Потомок хранителей с трудом оторвал взгляд от Арафель, которая казалась бы спящей, если бы не многочисленные кровоподтеки, и решительно произнес:
– Я хочу попасть во Тьму.
– Что, прости? – усмехнулся князь. – По-моему, я не расслышал.
– Что я должен сделать, чтобы попасть в чертоги Тьмы после смерти? – с нажимом повторил Эйтан.
– А у тебя не только способ призыва оригинальный, но и пожелание. Что сделать?.. Ну, например, убей вон того ребенка.
Эйтан резко обернулся, впервые по-настоящему обратив внимание на мальчика лет восьми, который сосредоточенно играл с мячом, стараясь поймать его каждый раз, как тот подпрыгивал вверх. Обладатель коротко постриженных светлых волос и по-младенчески голубых глаз был одет в трогательные коротковатые штанишки и рубашку, которая, наоборот, была ему немного великовата. Словно догадавшись, что речь идет именно о нем, ребенок на миг поглядел на беседующих мужчин, а затем вновь сфокусировался на мяче.
– Как я могу его убить? – ошарашенно спросил Эйтан, понизив голос, чтобы, не приведи принц, не испугать мальчика.
– Вижу, что не можешь, – со смешком откликнулся князь. – Вот тебе и ответ на твой вопрос.
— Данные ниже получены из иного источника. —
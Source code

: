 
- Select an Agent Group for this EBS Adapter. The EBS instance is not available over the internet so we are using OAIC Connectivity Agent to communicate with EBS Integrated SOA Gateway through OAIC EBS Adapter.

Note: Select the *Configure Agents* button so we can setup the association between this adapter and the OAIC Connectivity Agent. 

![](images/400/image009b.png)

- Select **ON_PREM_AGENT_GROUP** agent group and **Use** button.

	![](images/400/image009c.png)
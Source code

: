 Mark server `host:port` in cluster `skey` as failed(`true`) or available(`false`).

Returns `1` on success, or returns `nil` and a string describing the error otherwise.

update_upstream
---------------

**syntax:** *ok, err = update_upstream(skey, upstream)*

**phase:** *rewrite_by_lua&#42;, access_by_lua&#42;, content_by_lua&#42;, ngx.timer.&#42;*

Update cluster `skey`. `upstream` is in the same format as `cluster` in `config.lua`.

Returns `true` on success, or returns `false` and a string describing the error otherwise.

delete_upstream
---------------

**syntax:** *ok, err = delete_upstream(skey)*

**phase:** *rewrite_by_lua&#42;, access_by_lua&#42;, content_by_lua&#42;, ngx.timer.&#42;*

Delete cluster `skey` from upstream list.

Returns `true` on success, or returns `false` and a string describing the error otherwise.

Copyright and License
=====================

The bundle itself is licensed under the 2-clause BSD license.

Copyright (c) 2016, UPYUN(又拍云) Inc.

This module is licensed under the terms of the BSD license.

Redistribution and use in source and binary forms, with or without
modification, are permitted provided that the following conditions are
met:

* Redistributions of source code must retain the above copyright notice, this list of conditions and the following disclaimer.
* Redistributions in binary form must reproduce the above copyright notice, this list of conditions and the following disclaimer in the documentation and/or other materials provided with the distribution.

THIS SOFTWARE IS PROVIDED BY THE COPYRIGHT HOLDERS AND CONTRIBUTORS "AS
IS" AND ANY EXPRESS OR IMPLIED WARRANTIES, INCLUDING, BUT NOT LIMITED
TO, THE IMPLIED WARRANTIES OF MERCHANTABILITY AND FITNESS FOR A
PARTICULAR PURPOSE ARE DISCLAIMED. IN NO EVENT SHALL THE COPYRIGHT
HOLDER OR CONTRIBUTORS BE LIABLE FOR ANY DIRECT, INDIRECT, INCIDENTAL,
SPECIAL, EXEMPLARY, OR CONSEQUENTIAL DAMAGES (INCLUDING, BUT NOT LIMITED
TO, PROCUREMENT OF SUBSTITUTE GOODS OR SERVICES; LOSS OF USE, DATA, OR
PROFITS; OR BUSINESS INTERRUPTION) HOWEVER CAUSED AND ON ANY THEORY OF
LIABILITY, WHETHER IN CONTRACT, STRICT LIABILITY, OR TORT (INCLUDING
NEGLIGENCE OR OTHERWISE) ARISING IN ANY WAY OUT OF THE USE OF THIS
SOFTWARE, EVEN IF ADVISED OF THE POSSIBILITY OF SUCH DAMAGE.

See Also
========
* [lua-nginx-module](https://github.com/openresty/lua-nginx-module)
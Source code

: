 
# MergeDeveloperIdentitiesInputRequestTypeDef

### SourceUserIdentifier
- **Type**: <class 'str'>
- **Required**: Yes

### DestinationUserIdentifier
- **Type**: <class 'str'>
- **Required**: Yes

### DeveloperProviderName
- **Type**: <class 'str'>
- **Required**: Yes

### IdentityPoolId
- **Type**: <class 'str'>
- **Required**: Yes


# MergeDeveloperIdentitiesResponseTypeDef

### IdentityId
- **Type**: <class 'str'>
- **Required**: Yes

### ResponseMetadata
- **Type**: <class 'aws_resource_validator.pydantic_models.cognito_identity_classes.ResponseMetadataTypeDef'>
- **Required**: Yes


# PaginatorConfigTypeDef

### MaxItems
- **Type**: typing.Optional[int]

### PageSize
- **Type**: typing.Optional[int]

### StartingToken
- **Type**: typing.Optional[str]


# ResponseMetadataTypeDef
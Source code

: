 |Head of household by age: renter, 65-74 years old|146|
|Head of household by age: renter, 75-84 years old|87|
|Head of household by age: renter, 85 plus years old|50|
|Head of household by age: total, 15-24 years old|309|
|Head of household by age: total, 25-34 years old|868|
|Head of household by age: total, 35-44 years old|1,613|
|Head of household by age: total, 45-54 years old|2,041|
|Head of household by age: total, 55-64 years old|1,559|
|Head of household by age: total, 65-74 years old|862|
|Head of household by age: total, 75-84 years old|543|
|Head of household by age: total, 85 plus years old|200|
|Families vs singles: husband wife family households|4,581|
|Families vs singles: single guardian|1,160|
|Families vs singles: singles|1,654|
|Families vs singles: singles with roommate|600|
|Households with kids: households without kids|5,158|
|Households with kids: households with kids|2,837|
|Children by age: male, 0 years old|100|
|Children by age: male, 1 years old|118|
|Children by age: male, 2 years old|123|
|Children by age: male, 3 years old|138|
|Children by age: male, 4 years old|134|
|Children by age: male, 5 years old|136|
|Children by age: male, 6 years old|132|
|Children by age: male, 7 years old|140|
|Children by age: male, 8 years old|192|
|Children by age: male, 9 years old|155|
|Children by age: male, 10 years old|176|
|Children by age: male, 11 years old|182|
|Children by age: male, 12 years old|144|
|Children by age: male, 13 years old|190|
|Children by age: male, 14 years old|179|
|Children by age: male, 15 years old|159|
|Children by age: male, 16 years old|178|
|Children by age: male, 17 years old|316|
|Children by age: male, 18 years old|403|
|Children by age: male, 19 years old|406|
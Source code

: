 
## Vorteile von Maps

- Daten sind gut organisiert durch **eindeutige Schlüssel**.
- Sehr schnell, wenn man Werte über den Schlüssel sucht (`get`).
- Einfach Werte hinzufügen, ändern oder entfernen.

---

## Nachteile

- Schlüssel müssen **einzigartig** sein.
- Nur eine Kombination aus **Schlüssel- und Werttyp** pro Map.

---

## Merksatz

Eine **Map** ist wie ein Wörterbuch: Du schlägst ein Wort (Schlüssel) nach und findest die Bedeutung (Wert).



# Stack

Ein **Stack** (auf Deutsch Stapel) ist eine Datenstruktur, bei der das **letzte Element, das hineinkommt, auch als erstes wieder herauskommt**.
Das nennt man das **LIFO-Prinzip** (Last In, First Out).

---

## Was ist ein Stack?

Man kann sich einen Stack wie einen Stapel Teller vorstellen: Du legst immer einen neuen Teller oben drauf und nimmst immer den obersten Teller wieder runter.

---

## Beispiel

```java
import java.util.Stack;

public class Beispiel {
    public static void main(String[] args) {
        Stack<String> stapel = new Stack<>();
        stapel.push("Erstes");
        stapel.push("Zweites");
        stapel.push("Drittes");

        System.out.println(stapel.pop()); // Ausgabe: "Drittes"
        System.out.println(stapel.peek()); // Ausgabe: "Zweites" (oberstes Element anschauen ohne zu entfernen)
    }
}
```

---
Во Тьму – равно как и в Свет – нельзя попасть просто потому, что кому-то так захотелось. Либо ты подходишь для Тьмы, либо нет. И решать это не тебе, не мне и даже, – он с издевкой вытянул руки к небу, – не принцу. Твоя душа, как видно, нацелена не в мои чертоги.
Эйтан долго искал ответ и наконец, осознав всю тщетность своих чаяний, опустился на землю подле Арафель. Бережно укрыл ее своим плащом и взял за руку, словно она была еще жива и могла испытывать холод ветра и тепло поддержки. Она оставалась неподвижной, по лицу же Эйтана катились слезы. Неправда, будто мужчины не плачут. Просто им, в отличие от женщин, запрещено показывать свои слезы. Но здесь и сейчас не было никого, кроме покинувшей этот мир Арафели, князя Тьмы, для которого душа Эйтана и без того представляла открытую книгу, и мальчика, не обращавшего никакого внимания на странных людей, задержавшихся на площади.